Ruine
Château de Bellevue
🇫🇷 Frankreich · 18. Jahrhundert
Das Château de Bellevue (französisch: [ʃɑto d(ə) bɛlvy]; „Schloss Bellevue“) war ein kleines Schloss, das 1750 für Madame de Pompadour errichtet wurde. Es entstand auf einem weiten Plateau in Meudon, oberhalb eines zur Seine im Osten abfallenden Hangs, wurde jedoch 1823 abgerissen, sodass nur wenig davon erhalten ist.
Auf Betreiben Ludwigs XV. handelte Charles François Paul Le Normant de Tournehem, Directeur général der Bâtiments du Roi, den Ankauf des Geländes von dessen verschiedenen Eigentümern aus; es lag zwischen den königlichen Schlössern von Meudon und Saint-Cloud. Ange-Jacques Gabriel, Premier architecte du Roi, schlug den Bau eines Lustschlosses mit dem Namen „Bellevue“ vor, in Anspielung auf den Ausblick über die Seine.
1749 schenkte Ludwig das Gelände Madame de Pompadour, die den Bau ihrem Architekten Jean Cailleteau (genannt „Lassurance der Jüngere“) übertrug, unterstützt bei der Gartengestaltung von Jean-Charles Garnier d'Isle. Die Arbeiten wurden trotz der Notwendigkeit tiefer Fundamente rasch abgeschlossen. 800 Arbeiter waren beschäftigt, oft in Anwesenheit Ludwigs, und das Bauwerk wurde 1750 fertiggestellt.

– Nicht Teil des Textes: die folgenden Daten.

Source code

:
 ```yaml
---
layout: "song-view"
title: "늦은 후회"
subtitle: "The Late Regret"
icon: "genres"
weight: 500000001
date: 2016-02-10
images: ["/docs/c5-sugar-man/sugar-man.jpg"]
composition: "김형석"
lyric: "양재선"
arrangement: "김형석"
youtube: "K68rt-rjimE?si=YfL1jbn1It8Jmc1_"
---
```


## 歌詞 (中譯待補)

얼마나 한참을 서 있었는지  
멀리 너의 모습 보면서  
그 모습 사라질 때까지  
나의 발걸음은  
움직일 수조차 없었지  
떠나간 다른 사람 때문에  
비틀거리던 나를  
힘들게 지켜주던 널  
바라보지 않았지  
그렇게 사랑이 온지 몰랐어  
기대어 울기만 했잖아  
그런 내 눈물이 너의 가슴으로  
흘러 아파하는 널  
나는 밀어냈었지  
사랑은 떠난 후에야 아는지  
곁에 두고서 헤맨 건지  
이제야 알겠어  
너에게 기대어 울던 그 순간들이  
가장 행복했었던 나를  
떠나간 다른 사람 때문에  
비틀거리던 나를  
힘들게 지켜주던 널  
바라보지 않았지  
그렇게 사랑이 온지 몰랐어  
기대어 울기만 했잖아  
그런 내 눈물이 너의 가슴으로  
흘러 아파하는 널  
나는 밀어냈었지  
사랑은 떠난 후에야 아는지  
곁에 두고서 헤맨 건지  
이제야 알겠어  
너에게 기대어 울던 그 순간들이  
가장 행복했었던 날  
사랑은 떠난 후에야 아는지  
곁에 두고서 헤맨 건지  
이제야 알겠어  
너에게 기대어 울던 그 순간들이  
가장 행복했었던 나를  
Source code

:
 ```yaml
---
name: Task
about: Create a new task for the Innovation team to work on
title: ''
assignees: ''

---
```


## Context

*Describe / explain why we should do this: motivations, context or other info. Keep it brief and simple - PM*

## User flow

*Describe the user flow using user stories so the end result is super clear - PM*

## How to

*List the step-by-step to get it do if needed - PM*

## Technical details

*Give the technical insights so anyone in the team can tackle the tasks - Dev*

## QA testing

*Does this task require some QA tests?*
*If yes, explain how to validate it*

Madame de Pompadour beauftragte François Boucher mit dem Gemälde La Toilette de Vénus für ihr Ankleidezimmer in Bellevue. Pompadour war von 1747 bis zu ihrem Tod 1764 Bouchers Gönnerin.

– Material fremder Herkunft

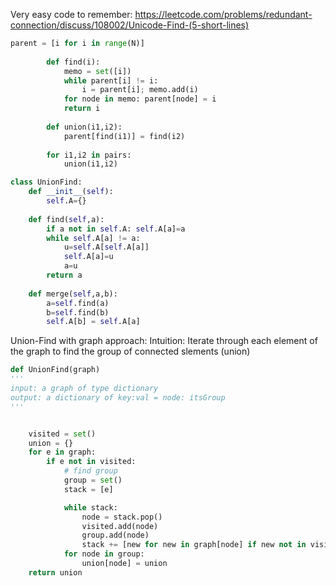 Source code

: Very easy code to remember:
https://leetcode.com/problems/redundant-connection/discuss/108002/Unicode-Find-(5-short-lines)


```python
parent = [i for i in range(N)]
        
        def find(i):
            memo = set([i])
            while parent[i] != i:
                i = parent[i]; memo.add(i)
            for node in memo: parent[node] = i
            return i
        
        def union(i1,i2):
            parent[find(i1)] = find(i2)
        
        for i1,i2 in pairs:
            union(i1,i2)

```


```python
class UnionFind:
    def __init__(self):
        self.A={}
    
    def find(self,a):
        if a not in self.A: self.A[a]=a
        while self.A[a] != a:
            u=self.A[self.A[a]]
            self.A[a]=u
            a=u
        return a
    
    def merge(self,a,b):
        a=self.find(a)
        b=self.find(b)
        self.A[b] = self.A[a]
```

Union-Find with graph approach:
Intuition: Iterate through each element of the graph to find the group of connected slements (union)


```python
def UnionFind(graph)
'''
input: a graph of type dictionary
output: a dictionary of key:val = node: itsGroup
'''


    visited = set()
    union = {}
    for e in graph:
        if e not in visited:
            # find group
            group = set()
            stack = [e]

            while stack:
                node = stack.pop()
                visited.add(node)    
                group.add(node)
                stack += [new for new in graph[node] if new not in visited]
            for node in group:
                union[node] = union
    return union     
            
```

Das Château de Bellevue ist ein wichtiger Schritt in der Entwicklung des französischen Schlossbaus. Es war ein verhältnismäßig bescheidenes Gebäude, eher das Haus eines reichen Adligen als ein königliches Schloss, was seine Rolle als vertrauter Treffpunkt für König Ludwig und Madame de Pompadour widerspiegelt. Das Gebäude war nahezu quadratisch, mit neun Achsen an der Vorderseite und sechs an den Seiten. Es besaß zwei Geschosse, in einer für die modischen „Landhäuschen“ typischen Form, wie sie etwa am Petit Trianon zu finden waren. Jede Fassade wurde von einem schlichten dreieckigen Giebel bekrönt, der mit Hochrelief geschmückt war.

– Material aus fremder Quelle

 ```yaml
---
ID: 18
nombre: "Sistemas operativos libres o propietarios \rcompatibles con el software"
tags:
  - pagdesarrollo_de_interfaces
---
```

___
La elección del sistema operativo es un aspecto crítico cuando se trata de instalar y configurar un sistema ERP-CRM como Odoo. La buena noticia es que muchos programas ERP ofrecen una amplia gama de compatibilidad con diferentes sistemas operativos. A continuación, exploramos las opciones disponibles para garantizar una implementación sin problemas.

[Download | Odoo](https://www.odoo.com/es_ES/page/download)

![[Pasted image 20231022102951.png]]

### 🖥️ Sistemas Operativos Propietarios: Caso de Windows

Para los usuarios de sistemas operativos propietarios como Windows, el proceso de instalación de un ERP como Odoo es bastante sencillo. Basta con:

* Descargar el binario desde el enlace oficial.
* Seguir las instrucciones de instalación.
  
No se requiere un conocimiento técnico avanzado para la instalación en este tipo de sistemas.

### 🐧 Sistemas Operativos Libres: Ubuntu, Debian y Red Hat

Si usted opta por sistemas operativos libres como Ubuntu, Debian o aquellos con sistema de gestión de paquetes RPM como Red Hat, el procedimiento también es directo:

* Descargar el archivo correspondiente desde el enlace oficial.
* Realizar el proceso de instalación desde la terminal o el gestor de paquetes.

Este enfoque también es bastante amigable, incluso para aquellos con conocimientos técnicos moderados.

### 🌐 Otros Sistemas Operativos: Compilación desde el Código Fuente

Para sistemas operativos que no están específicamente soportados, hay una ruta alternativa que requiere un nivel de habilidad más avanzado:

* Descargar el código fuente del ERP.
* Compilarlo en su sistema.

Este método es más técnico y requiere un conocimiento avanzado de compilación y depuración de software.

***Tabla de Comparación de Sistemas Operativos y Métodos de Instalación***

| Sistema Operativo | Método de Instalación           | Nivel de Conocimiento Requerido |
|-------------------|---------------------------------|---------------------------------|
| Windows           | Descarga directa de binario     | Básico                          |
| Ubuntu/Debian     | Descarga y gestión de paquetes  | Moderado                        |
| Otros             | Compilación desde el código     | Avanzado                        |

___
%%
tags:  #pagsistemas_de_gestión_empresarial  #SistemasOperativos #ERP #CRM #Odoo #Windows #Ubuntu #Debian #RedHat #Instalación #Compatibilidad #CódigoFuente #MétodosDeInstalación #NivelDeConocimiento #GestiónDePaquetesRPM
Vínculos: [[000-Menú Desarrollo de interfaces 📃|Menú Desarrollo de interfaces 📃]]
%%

Zwischen den Achsen des ersten Obergeschosses waren Büsten aufgestellt, größtenteils römische Kaiser darstellend. Wegen der geringen Größe des Hauptgebäudes waren kleine Nebengebäude um einen Hof im Westen angeordnet, in denen die Dienstbotenräume untergebracht waren. Im Westen wurde ein ausgedehnter formaler Ziergarten angelegt, mit Wegen den Hang hinab bis nach Brimborion am Ufer der Seine im Osten.
Maschinell übersetzt aus „Château de Bellevue“ in der englischsprachigen Wikipedia, CC BY-SA 4.0.
Château de Bellevue steht weltweit auf Platz 2.633 von 8.133 im Burgen-Bekanntheitsranking des Atlas und Nr. 202 der 524 in Frankreich verzeichneten. Die Gründung fällt auf 1750 — früher als bei 17% der datierten Objekte des Atlas — eines von 556 Atlas-Objekten, die im 18. Jahrhundert gegründet wurden. Die Wikipedia-Artikel dazu wurden in den letzten 60 Tagen 3.030-mal geöffnet — mehr als 76% des Atlas. Im Umkreis von 25 km stehen 38 weitere Objekte des Atlas. Der nächste Ausflugs-Guide ist Paris, 10 km entfernt. Sehen Sie in der Burgen-Statistik, wie Frankreich abschneidet.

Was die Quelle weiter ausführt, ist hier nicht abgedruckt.